Third Circuit Holds That a Stalking Horse Bidder Can Assert an Administrative Claim Even if Its Termination Fee Is Not Allowed
On March 15,2021, the Third Circuit held that a “stalking horse” bidder in a failed transaction may still be entitled to assert an administrative claim in the bankruptcy notwithstanding the fact that its “termination fee” was disallowed by the Court. In In re Energy Future Holdings Corp., 2021 U.S. App. LEXIS 7400, (3d Cir. 2021), the Debtors opted to terminate a merger agreement with NextEra Energy, Inc. ( “Bidder”) since the Bidder, which was a “stalking horse bidder”, failed to get the required regulatory approvals needed to meet its requirements under a Merger Agreement. The Delaware Bankruptcy Court denied the Bidder’s request for allowance and payment of its $275 million termination fee, which denial was subsequently affirmed by the Third Circuit in 2018. In the Third Circuit opinion, it recognized that the fee could be allowed as an administrative expense per 11U.S.C. Section 503(b)(1)(A) as it would foster competitive bidding in such a transaction.
Thereafter, the Bidder filed an application for allowance of an administrative claim which would allow for Debtor’s payment of all costs it incurred during its attempts to consummate the proposed merger. In this matter, the request for allowance of the administrative claim was for $60 million for such costs. Certain creditors filed a Motion to Dismiss and Motion for Summary Judgement, and the Bankruptcy Court granted both motions resulting in the denial of an allowed administrative claim and finding that the Bidder did not engage in any action to promote competitive bidding, but rather it forced the Debtor to seek other options at far less value. Thus, it found that the Bidder did not meet the standards as required for an allowed administrative clam under the Bankruptcy Code. This ruling was appealed to the District Court where it was affirmed. An appeal was taken to the Third Circuit.
The Third Circuit reversed the denial of the administrative claim and found that there existed a material issue of genuine fact as to the scope of the cost and expense provision in the Merger Agreement, and remanded the matter to District Court to vacate its orders with further remand to Bankruptcy Court. It found that the Merger Agreement itself allowed for recovery of the expenses per 503(b)(1)(A) and was addressed in the Debtor’s Chapter 11 Plan. The Third Circuit found that the Bidder plausibly alleged the requirements under Section 503(b)(1)(A), that the costs were actual, necessary costs and expended to preserve the estate. It further found that the Bidder had to make a showing (upon remand to Bankruptcy Court) that the benefit it provided to the estate exceeded any associated increased costs to the estate, which may include additional interest expenses while various appeals were being pursued. In doing so, the Third Circuit confirms that there is an alternate remedy for stalking horse bidders to seek reimbursement for out of pocket expenses, notwithstanding the fact that there may be no entitlement to a break-up fee.

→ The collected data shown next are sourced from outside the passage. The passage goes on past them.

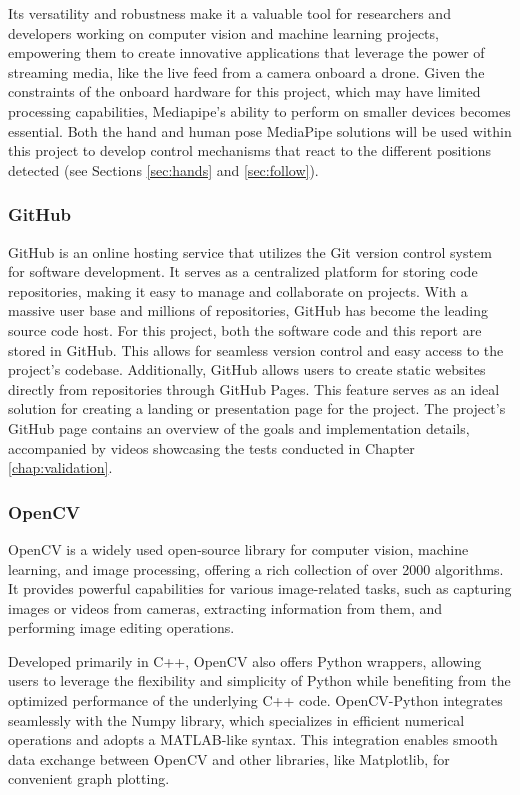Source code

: Its versatility and robustness make it a valuable tool for researchers and developers working on computer vision and machine learning projects, empowering them to create innovative applications that leverage the power of streaming media, like the live feed from a camera onboard a drone.
Given the constraints of the onboard hardware for this project, which may have limited processing capabilities, Mediapipe's ability to perform on smaller devices becomes essential. Both the hand and human pose MediaPipe solutions will be used within this project to develop control mechanisms that react to the different positions detected (see Sections \ref{sec:hands} and \ref{sec:follow}).


\subsubsection{GitHub}
\label{subsec:github}

GitHub is an online hosting service that utilizes the Git version control system for software development. It serves as a centralized platform for storing code repositories, making it easy to manage and collaborate on projects. With a massive user base and millions of repositories, GitHub has become the leading source code host. For this project, both the software code \cite{dronecontrol-front} and this report \cite{memoria-front} are stored in GitHub. This allows for seamless version control and easy access to the project's codebase. 
Additionally, GitHub allows users to create static websites directly from repositories through GitHub Pages. This feature serves as an ideal solution for creating a landing or presentation page for the project. The project's GitHub page \cite{page-front} contains an overview of the goals and implementation details, accompanied by videos showcasing the tests conducted in Chapter \ref{chap:validation}.


\subsubsection{OpenCV}
\label{subsec:opencv}

OpenCV is a widely used open-source library for computer vision, machine learning, and image processing, offering a rich collection of over 2000 algorithms. It provides powerful capabilities for various image-related tasks, such as capturing images or videos from cameras, extracting information from them, and performing image editing operations.

Developed primarily in C++, OpenCV also offers Python wrappers, allowing users to leverage the flexibility and simplicity of Python while benefiting from the optimized performance of the underlying C++ code. OpenCV-Python integrates seamlessly with the Numpy library, which specializes in efficient numerical operations and adopts a MATLAB-like syntax. This integration enables smooth data exchange between OpenCV and other libraries, like Matplotlib, for convenient graph plotting.

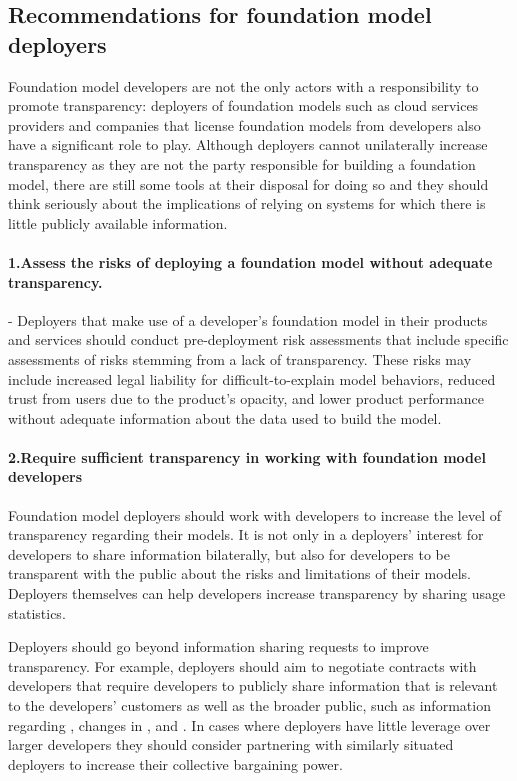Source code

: \hypertarget{recommendations-deployers}{\subsection{Recommendations for foundation model deployers}}
\label{sec:recommendations-deployers}
Foundation model developers are not the only actors with a responsibility to promote transparency: deployers of foundation models such as cloud services providers and companies that license foundation models from developers also have a significant role to play. 
Although deployers cannot unilaterally increase transparency as they are not the party responsible for building a foundation model, there are still some tools at their disposal for doing so and they should think seriously about the implications of relying on systems for which there is little publicly available information. 

\paragraph{1.\phantom{X}Assess the risks of deploying a foundation model without adequate transparency.} 
-  Deployers that make use of a developer's foundation model in their products and services should conduct pre-deployment risk assessments that include specific assessments of risks stemming from a lack of transparency. These risks may include increased legal liability for difficult-to-explain model behaviors, reduced trust from users due to the product's opacity, and lower product performance without adequate information about the data used to build the model.
 \paragraph{2.\phantom{X}Require sufficient transparency in working with foundation model developers} 
\begin{myitemize}
\item Foundation model deployers should work with developers to increase the level of transparency regarding their models. 
It is not only in a deployers' interest for developers to share information bilaterally, but also for developers to be transparent with the public about the risks and limitations of their models. 
Deployers themselves can help developers increase transparency by sharing usage statistics.
\item Deployers should go beyond information sharing requests to improve transparency. 
For example, deployers should aim to negotiate contracts with developers that require developers to publicly share information that is relevant to the developers' customers as well as the broader public, such as information regarding \updates, changes in \usagepolicy, and \impact. 
In cases where deployers have little leverage over larger developers they should consider partnering with similarly situated deployers to increase their collective bargaining power. 
\end{myitemize}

Practice Note- A potential purchaser must memorialize, in a merger or similar agreement, its ability to seek an administrative claim in trying to consummate a failed transaction. The flip side to this position is that Debtors may be able to avoid paying any such claim if it specifically puts in the controlling documents that if a termination fee is not allowed, the Bidder is precluded from requesting an administrative claim under Section 503(b)(1)(A).